[Recorded data]
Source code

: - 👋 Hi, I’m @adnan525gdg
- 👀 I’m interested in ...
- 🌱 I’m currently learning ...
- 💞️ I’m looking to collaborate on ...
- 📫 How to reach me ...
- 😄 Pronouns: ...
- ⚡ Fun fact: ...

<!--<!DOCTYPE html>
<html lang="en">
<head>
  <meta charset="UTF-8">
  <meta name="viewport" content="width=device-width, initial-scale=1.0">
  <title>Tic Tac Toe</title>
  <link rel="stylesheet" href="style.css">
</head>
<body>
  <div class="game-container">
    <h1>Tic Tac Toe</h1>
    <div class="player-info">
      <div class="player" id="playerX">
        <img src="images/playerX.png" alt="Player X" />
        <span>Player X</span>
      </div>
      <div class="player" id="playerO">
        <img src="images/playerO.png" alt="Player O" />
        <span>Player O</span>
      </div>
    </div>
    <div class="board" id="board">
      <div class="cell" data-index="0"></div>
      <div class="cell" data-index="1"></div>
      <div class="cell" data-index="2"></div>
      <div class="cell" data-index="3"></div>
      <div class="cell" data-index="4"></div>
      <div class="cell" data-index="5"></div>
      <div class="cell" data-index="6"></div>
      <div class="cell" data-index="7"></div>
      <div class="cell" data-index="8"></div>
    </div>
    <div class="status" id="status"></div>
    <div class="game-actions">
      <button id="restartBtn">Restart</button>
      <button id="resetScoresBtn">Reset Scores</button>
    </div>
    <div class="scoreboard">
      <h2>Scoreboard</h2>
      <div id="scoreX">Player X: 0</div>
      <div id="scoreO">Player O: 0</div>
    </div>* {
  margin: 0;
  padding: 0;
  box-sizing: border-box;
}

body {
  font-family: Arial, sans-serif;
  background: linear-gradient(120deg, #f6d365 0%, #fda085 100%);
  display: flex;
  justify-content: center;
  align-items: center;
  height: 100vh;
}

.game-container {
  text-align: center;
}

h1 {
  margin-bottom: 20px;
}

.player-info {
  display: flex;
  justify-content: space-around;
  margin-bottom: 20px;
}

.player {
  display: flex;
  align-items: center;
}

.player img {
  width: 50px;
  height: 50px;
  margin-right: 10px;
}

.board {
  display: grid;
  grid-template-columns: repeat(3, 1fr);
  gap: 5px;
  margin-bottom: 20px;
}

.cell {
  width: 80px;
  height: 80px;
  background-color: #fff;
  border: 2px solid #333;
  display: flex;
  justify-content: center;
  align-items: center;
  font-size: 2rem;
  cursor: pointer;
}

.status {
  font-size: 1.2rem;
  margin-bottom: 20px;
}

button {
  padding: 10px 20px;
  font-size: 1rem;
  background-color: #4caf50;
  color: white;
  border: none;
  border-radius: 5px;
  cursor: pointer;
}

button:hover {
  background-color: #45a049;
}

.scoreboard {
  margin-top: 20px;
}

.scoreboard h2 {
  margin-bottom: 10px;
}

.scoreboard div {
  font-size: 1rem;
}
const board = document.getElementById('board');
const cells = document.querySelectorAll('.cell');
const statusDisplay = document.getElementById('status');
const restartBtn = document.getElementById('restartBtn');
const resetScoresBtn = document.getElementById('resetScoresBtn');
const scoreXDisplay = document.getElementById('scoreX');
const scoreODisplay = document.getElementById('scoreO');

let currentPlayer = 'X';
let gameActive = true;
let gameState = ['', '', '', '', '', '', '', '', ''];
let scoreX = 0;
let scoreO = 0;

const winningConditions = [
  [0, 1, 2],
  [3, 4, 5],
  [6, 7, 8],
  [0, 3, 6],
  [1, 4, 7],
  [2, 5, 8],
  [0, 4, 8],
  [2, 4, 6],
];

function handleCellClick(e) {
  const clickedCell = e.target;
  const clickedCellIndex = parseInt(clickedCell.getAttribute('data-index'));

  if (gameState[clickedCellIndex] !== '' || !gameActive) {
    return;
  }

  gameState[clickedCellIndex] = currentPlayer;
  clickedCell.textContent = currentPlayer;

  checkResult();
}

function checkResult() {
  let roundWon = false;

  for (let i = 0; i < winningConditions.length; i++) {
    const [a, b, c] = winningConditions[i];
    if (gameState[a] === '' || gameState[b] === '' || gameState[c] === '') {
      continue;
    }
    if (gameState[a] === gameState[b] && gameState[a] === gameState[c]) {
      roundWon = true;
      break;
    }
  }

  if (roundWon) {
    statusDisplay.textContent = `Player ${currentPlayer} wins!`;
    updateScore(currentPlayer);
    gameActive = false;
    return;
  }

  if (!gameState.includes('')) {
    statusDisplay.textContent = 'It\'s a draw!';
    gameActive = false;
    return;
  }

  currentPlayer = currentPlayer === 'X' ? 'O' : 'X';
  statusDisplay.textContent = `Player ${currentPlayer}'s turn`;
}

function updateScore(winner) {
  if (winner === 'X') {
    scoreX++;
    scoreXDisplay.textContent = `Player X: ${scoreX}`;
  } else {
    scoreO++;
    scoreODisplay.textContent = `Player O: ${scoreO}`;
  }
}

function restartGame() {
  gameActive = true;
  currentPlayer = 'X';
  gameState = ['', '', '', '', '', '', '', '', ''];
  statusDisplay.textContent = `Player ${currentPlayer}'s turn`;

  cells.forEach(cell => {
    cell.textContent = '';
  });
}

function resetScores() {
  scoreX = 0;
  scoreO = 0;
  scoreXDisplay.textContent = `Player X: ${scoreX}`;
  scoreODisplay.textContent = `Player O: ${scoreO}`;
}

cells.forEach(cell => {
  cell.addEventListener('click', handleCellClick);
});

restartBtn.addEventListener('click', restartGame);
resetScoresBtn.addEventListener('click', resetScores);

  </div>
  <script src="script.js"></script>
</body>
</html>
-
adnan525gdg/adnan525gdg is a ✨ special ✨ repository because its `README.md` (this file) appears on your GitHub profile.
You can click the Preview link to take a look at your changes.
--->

**Action item**
The expected result is every record above, duplicated exactly.

**Written solution**
Source code

: - 👋 Hi, I’m @adnan525gdg
- 👀 I’m interested in ...
- 🌱 I’m currently learning ...
- 💞️ I’m looking to collaborate on ...
- 📫 How to reach me ...
- 😄 Pronouns: ...
- ⚡ Fun fact: ...

<!--<!DOCTYPE html>
<html lang="en">
<head>
  <meta charset="UTF-8">
  <meta name="viewport" content="width=device-width, initial-scale=1.0">
  <title>Tic Tac Toe</title>
  <link rel="stylesheet" href="style.css">
</head>
<body>
  <div class="game-container">
    <h1>Tic Tac Toe</h1>
    <div class="player-info">
      <div class="player" id="playerX">
        <img src="images/playerX.png" alt="Player X" />
        <span>Player X</span>
      </div>
      <div class="player" id="playerO">
        <img src="images/playerO.png" alt="Player O" />
        <span>Player O</span>
      </div>
    </div>
    <div class="board" id="board">
      <div class="cell" data-index="0"></div>
      <div class="cell" data-index="1"></div>
      <div class="cell" data-index="2"></div>
      <div class="cell" data-index="3"></div>
      <div class="cell" data-index="4"></div>
      <div class="cell" data-index="5"></div>
      <div class="cell" data-index="6"></div>
      <div class="cell" data-index="7"></div>
      <div class="cell" data-index="8"></div>
    </div>
    <div class="status" id="status"></div>
    <div class="game-actions">
      <button id="restartBtn">Restart</button>
      <button id="resetScoresBtn">Reset Scores</button>
    </div>
    <div class="scoreboard">
      <h2>Scoreboard</h2>
      <div id="scoreX">Player X: 0</div>
      <div id="scoreO">Player O: 0</div>
    </div>* {
  margin: 0;
  padding: 0;
  box-sizing: border-box;
}

body {
  font-family: Arial, sans-serif;
  background: linear-gradient(120deg, #f6d365 0%, #fda085 100%);
  display: flex;
  justify-content: center;
  align-items: center;
  height: 100vh;
}

.game-container {
  text-align: center;
}

h1 {
  margin-bottom: 20px;
}

.player-info {
  display: flex;
  justify-content: space-around;
  margin-bottom: 20px;
}

.player {
  display: flex;
  align-items: center;
}

.player img {
  width: 50px;
  height: 50px;
  margin-right: 10px;
}

.board {
  display: grid;
  grid-template-columns: repeat(3, 1fr);
  gap: 5px;
  margin-bottom: 20px;
}

.cell {
  width: 80px;
  height: 80px;
  background-color: #fff;
  border: 2px solid #333;
  display: flex;
  justify-content: center;
  align-items: center;
  font-size: 2rem;
  cursor: pointer;
}

.status {
  font-size: 1.2rem;
  margin-bottom: 20px;
}

button {
  padding: 10px 20px;
  font-size: 1rem;
  background-color: #4caf50;
  color: white;
  border: none;
  border-radius: 5px;
  cursor: pointer;
}

button:hover {
  background-color: #45a049;
}

.scoreboard {
  margin-top: 20px;
}

.scoreboard h2 {
  margin-bottom: 10px;
}

.scoreboard div {
  font-size: 1rem;
}
const board = document.getElementById('board');
const cells = document.querySelectorAll('.cell');
const statusDisplay = document.getElementById('status');
const restartBtn = document.getElementById('restartBtn');
const resetScoresBtn = document.getElementById('resetScoresBtn');
const scoreXDisplay = document.getElementById('scoreX');
const scoreODisplay = document.getElementById('scoreO');

let currentPlayer = 'X';
let gameActive = true;
let gameState = ['', '', '', '', '', '', '', '', ''];
let scoreX = 0;
let scoreO = 0;

const winningConditions = [
  [0, 1, 2],
  [3, 4, 5],
  [6, 7, 8],
  [0, 3, 6],
  [1, 4, 7],
  [2, 5, 8],
  [0, 4, 8],
  [2, 4, 6],
];

function handleCellClick(e) {
  const clickedCell = e.target;
  const clickedCellIndex = parseInt(clickedCell.getAttribute('data-index'));

  if (gameState[clickedCellIndex] !== '' || !gameActive) {
    return;
  }

  gameState[clickedCellIndex] = currentPlayer;
  clickedCell.textContent = currentPlayer;

  checkResult();
}

function checkResult() {
  let roundWon = false;

  for (let i = 0; i < winningConditions.length; i++) {
    const [a, b, c] = winningConditions[i];
    if (gameState[a] === '' || gameState[b] === '' || gameState[c] === '') {
      continue;
    }
    if (gameState[a] === gameState[b] && gameState[a] === gameState[c]) {
      roundWon = true;
      break;
    }
  }

  if (roundWon) {
    statusDisplay.textContent = `Player ${currentPlayer} wins!`;
    updateScore(currentPlayer);
    gameActive = false;
    return;
  }

  if (!gameState.includes('')) {
    statusDisplay.textContent = 'It\'s a draw!';
    gameActive = false;
    return;
  }

  currentPlayer = currentPlayer === 'X' ? 'O' : 'X';
  statusDisplay.textContent = `Player ${currentPlayer}'s turn`;
}

function updateScore(winner) {
  if (winner === 'X') {
    scoreX++;
    scoreXDisplay.textContent = `Player X: ${scoreX}`;
  } else {
    scoreO++;
    scoreODisplay.textContent = `Player O: ${scoreO}`;
  }
}

function restartGame() {
  gameActive = true;
  currentPlayer = 'X';
  gameState = ['', '', '', '', '', '', '', '', ''];
  statusDisplay.textContent = `Player ${currentPlayer}'s turn`;

  cells.forEach(cell => {
    cell.textContent = '';
  });
}

function resetScores() {
  scoreX = 0;
  scoreO = 0;
  scoreXDisplay.textContent = `Player X: ${scoreX}`;
  scoreODisplay.textContent = `Player O: ${scoreO}`;
}

cells.forEach(cell => {
  cell.addEventListener('click', handleCellClick);
});

restartBtn.addEventListener('click', restartGame);
resetScoresBtn.addEventListener('click', resetScores);

  </div>
  <script src="script.js"></script>
</body>
</html>
-
adnan525gdg/adnan525gdg is a ✨ special ✨ repository because its `README.md` (this file) appears on your GitHub profile.
You can click the Preview link to take a look at your changes.
--->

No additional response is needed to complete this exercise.